# Work instructions
In the records below, find each line with "Processor" and copy it.

Records shown: Begin

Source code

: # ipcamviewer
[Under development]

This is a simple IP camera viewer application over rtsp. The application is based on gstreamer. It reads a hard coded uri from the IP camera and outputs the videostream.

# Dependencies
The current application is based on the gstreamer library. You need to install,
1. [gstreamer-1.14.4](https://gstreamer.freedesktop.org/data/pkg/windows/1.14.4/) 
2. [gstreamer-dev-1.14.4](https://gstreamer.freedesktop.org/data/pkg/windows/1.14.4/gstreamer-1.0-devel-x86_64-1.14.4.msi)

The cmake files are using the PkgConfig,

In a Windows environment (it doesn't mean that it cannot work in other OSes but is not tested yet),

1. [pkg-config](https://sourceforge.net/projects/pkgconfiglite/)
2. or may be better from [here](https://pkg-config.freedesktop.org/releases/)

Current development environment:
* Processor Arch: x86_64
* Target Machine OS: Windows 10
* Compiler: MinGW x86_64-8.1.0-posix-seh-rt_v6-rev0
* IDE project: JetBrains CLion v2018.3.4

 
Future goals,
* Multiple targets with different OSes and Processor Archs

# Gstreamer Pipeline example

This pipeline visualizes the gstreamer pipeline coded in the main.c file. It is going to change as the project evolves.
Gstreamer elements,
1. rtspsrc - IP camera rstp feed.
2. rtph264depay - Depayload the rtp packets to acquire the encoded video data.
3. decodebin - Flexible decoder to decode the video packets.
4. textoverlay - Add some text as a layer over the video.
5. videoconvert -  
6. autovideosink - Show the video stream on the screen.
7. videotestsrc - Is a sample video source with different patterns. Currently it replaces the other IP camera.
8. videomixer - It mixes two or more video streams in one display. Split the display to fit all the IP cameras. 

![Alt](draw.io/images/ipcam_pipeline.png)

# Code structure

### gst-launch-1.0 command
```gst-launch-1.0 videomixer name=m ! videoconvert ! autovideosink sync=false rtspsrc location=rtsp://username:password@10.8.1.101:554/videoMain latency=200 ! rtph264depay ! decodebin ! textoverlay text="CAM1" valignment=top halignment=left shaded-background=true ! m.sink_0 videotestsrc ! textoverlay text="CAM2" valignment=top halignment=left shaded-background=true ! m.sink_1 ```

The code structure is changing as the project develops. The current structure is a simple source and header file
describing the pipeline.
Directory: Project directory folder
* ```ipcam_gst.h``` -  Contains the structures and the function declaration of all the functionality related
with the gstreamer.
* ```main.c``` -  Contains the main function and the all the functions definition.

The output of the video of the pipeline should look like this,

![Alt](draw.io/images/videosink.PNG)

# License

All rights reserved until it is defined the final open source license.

Records shown: End

# Exercise result
* Processor Arch: x86_64
* Multiple targets with different OSes and Processor Archs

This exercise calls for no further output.